Vinko Žganec (January 22, 1890 – December 12, 1976) was a Croatian ethnomusicologist.

Žganec was born in Vratišinec in Međimurje. He started to be interested in music early in his childhood and jotted down his first folk song in 1908. In 1916, he published his first book of Croatian folk songs from Međimurje. Later he extended the work to cover the Bunjevci Croats in Hungary and Croats from Gradišće in Austria. He studied theology and later law, becoming a Doctor of Law in 1919.
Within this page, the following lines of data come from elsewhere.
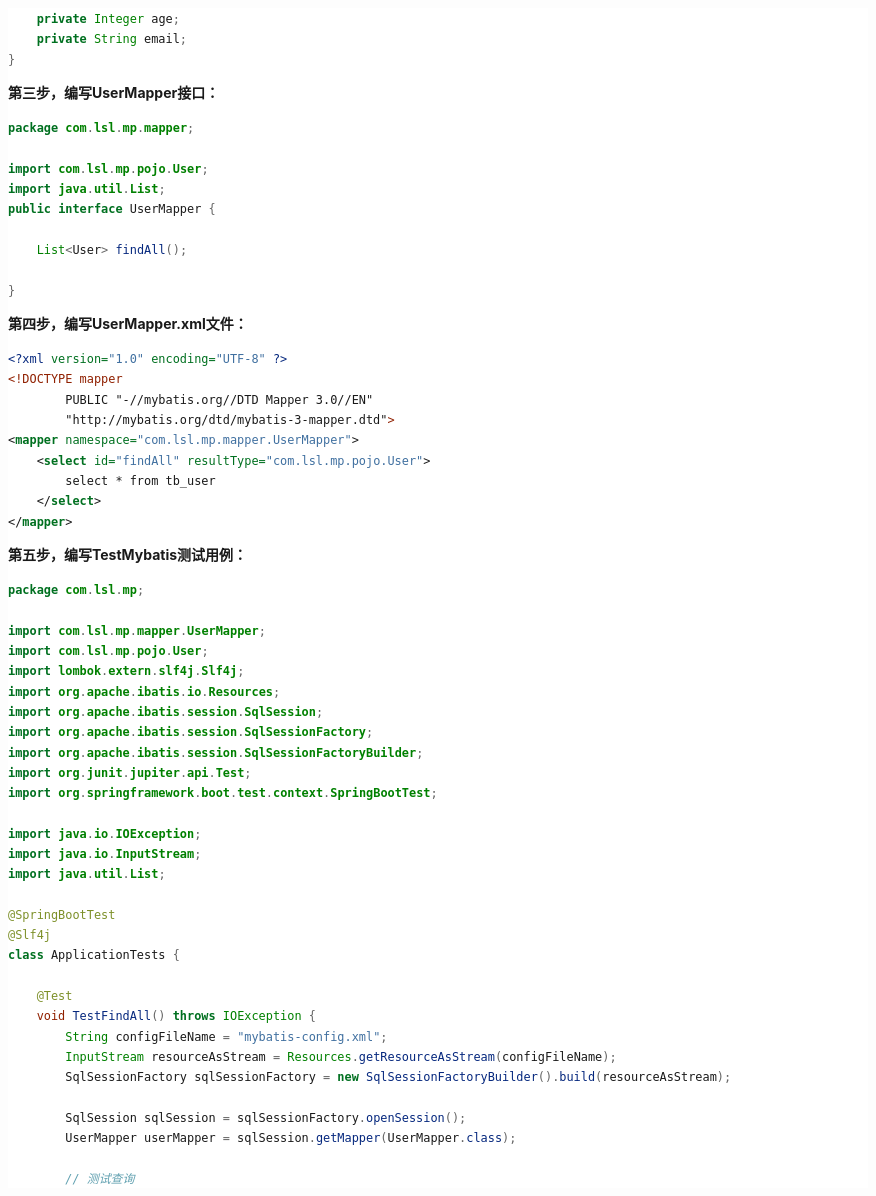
 ```java
    private Integer age;
    private String email;
}
```

**第三步，编写UserMapper接口：**

```java
package com.lsl.mp.mapper;

import com.lsl.mp.pojo.User;
import java.util.List;
public interface UserMapper {
    
    List<User> findAll();
    
}
```

**第四步，编写UserMapper.xml文件：**

```xml
<?xml version="1.0" encoding="UTF-8" ?>
<!DOCTYPE mapper
        PUBLIC "-//mybatis.org//DTD Mapper 3.0//EN"
        "http://mybatis.org/dtd/mybatis-3-mapper.dtd">
<mapper namespace="com.lsl.mp.mapper.UserMapper">
    <select id="findAll" resultType="com.lsl.mp.pojo.User">
        select * from tb_user
    </select>
</mapper>
```

**第五步，编写TestMybatis测试用例：**

```java
package com.lsl.mp;

import com.lsl.mp.mapper.UserMapper;
import com.lsl.mp.pojo.User;
import lombok.extern.slf4j.Slf4j;
import org.apache.ibatis.io.Resources;
import org.apache.ibatis.session.SqlSession;
import org.apache.ibatis.session.SqlSessionFactory;
import org.apache.ibatis.session.SqlSessionFactoryBuilder;
import org.junit.jupiter.api.Test;
import org.springframework.boot.test.context.SpringBootTest;

import java.io.IOException;
import java.io.InputStream;
import java.util.List;

@SpringBootTest
@Slf4j
class ApplicationTests {

    @Test
    void TestFindAll() throws IOException {
        String configFileName = "mybatis-config.xml";
        InputStream resourceAsStream = Resources.getResourceAsStream(configFileName);
        SqlSessionFactory sqlSessionFactory = new SqlSessionFactoryBuilder().build(resourceAsStream);

        SqlSession sqlSession = sqlSessionFactory.openSession();
        UserMapper userMapper = sqlSession.getMapper(UserMapper.class);

        // 测试查询
```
The composer and ethnomusicologist Béla Bartók kept in close contact with him while collecting folk songs along the border of Hungary and Croatia. Bartók respected Žganec because of both the accuracy of his research and the notation. Music started to be his primary focus in 1945 when he became the head of the Ethnographic Museum in Zagreb. During the span of his research, Žganec collected, recorded, and wrote down more than 19,000 songs, including many Croatian tamburica; these have been preserved for future generations to be used and studied. There is some evidence that he collected more than 25,000 songs (15,000 just from his native Međimurje). Some of them were not entirely documented.

Žganec became the first director of the Institute of Folklore Research, and was an active participant in the Folklorist Society of Croatia. He taught at the Academy of Music in Zagreb where he was a great influence on his colleagues and students. Similar to Žganec's work was that of Franjo Kuhač, another man who devoted his life to research on the national cultural heritage.